Listen, Think, Write: why only copywriting driven by insights will ever be successful

By Andrew Boulton

April 30, 2013 | 4 min read

Preparation has never been my finest attribute. In preparation for my GCSE History exam I watched ‘Where Eagles Dare’, building up a comprehensive case study based on Richard Burton fighting Nazi spies on top of a cable car. Funnily enough, it didn’t come up in the paper.

Given my lax approach in this field, it is odd that my chosen profession as a copywriter demands research, understanding and the most thorough of preparation.

A friend of mine who has been both a copywriter and a ‘proper’ writer (his words, the arse) once told me that no other form of writing requires more time away from the keyboard than copywriting.

I don’t think he meant this in a Don Draper sense – a copywriter who, by all accounts, spends his day drinking, smoking, shouting, shagging without doing an awful lot of writing.

What he meant was that for any piece of copywriting to be even remotely successful, it needs to be fuelled by thought, research and, most importantly, insights.

A copywriter who thinks they know instinctively how to speak to their audience without taking the time to gather these insights is doing a disservice to their client, the brief and their prospective consumer.

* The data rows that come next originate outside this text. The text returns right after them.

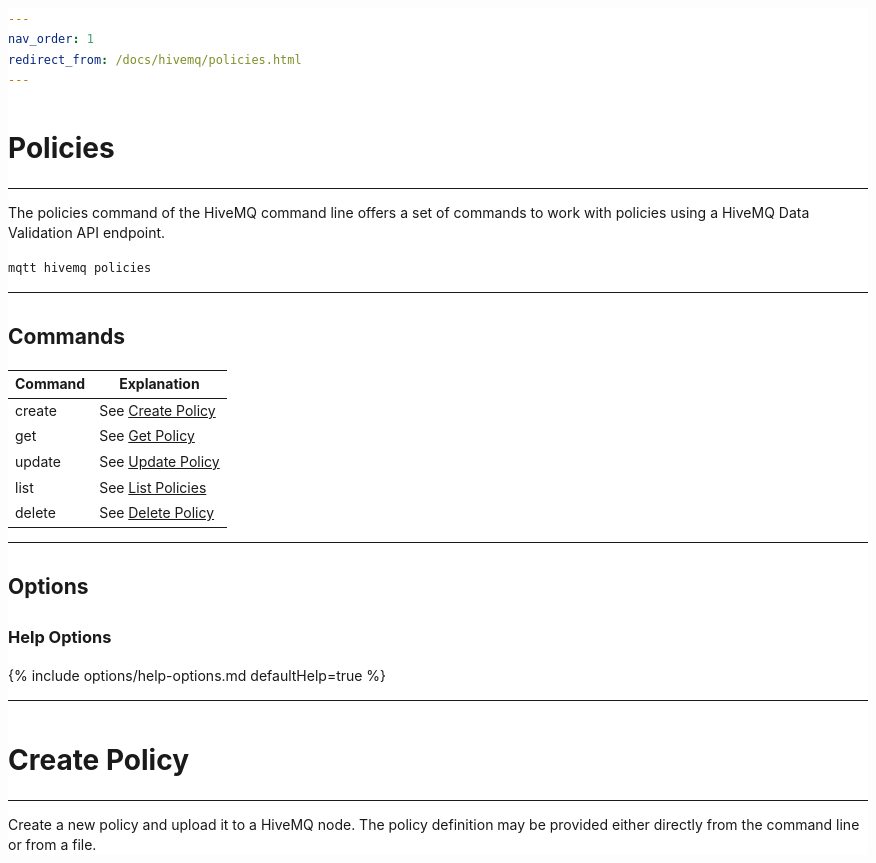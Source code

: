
 ```yaml
---
nav_order: 1
redirect_from: /docs/hivemq/policies.html
---
```


# Policies

***

The policies command of the HiveMQ command line offers a set of commands to work with policies using a HiveMQ Data
Validation API endpoint.

```
mqtt hivemq policies
```

***

## Commands

| Command | Explanation                         |
|---------|-------------------------------------|
| create  | See [Create Policy](#create-policy) |
| get     | See [Get Policy](#get-policy)       |
| update  | See [Update Policy](#update-policy) |
| list    | See [List Policies](#list-policies) |
| delete  | See [Delete Policy](#delete-policy) |

***

## Options

### Help Options

{% include options/help-options.md defaultHelp=true %}

***

# Create Policy

*** 

Create a new policy and upload it to a HiveMQ node.
The policy definition may be provided either directly from the command line or from a file.

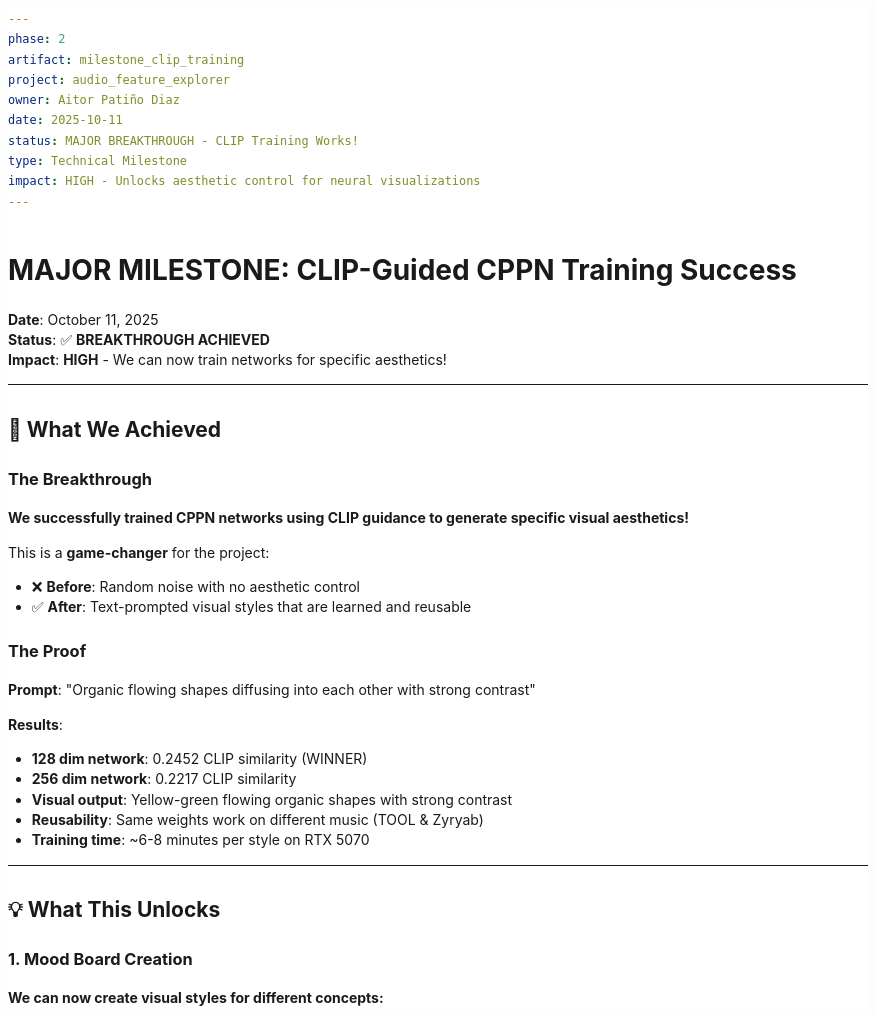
 ```yaml
---
phase: 2
artifact: milestone_clip_training
project: audio_feature_explorer
owner: Aitor Patiño Diaz
date: 2025-10-11
status: MAJOR BREAKTHROUGH - CLIP Training Works!
type: Technical Milestone
impact: HIGH - Unlocks aesthetic control for neural visualizations
---
```


# MAJOR MILESTONE: CLIP-Guided CPPN Training Success

**Date**: October 11, 2025  
**Status**: ✅ **BREAKTHROUGH ACHIEVED**  
**Impact**: **HIGH** - We can now train networks for specific aesthetics!

---

## 🎉 What We Achieved

### The Breakthrough

**We successfully trained CPPN networks using CLIP guidance to generate specific visual aesthetics!**

This is a **game-changer** for the project:
- ❌ **Before**: Random noise with no aesthetic control
- ✅ **After**: Text-prompted visual styles that are learned and reusable

### The Proof

**Prompt**: "Organic flowing shapes diffusing into each other with strong contrast"

**Results**:
- **128 dim network**: 0.2452 CLIP similarity (WINNER)
- **256 dim network**: 0.2217 CLIP similarity
- **Visual output**: Yellow-green flowing organic shapes with strong contrast
- **Reusability**: Same weights work on different music (TOOL & Zyryab)
- **Training time**: ~6-8 minutes per style on RTX 5070

---

## 💡 What This Unlocks

### 1. Mood Board Creation

**We can now create visual styles for different concepts:**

Even the finest writers do not inherently have an intimate working knowledge of the attitudes and behaviours of their audience. More importantly they cannot simply ‘know’ what triggers of language, tone and substance will cause them to react.

Copywriting is as much strategy as it is eloquence. Copywriters must first understand the audience, not through crude segmentations or reductive socio-demographic modelling, but through actually making a real connection with the people we write for.

Knowing your audience means you know how to address them, how to weight your piece in favour of the most compelling point and how to build towards the most persuasive sentiment in your call to action. Copywriters can simply guess the language to which their audience is likely to respond, equally though they could simply cut out every tenth word in a copy of Grazia magazine and stitch those together in some semblance of cohesion.

Copywriting, or any form of marketing communication for that matter, cannot solely be a creative consideration, in the same way that it cannot be purely guided by commercial viability. For any piece of marketing to have any chance of succeeding it has to be a composition of both.

Writing such balanced marketing communications is, like no other kind of writing ‘proper’ or otherwise, a medium dependent on and defined by purpose. A copywriter without genuine, rigorous insights does not have that purpose, just like a copywriter who writes without a clearly defined strategy has no direction.

And without purpose or direction you might as well just be walking up to strangers in the street and hurling Scrabble tiles in their faces.

However, there is just one thing that undermines this whole argument. I actually got an A for GCSE History. But really, what do GCSEs prove?

@Boultini

Andrew Boulton is a copywriter (and cable-car Nazi spy fighter) at the Together Agency.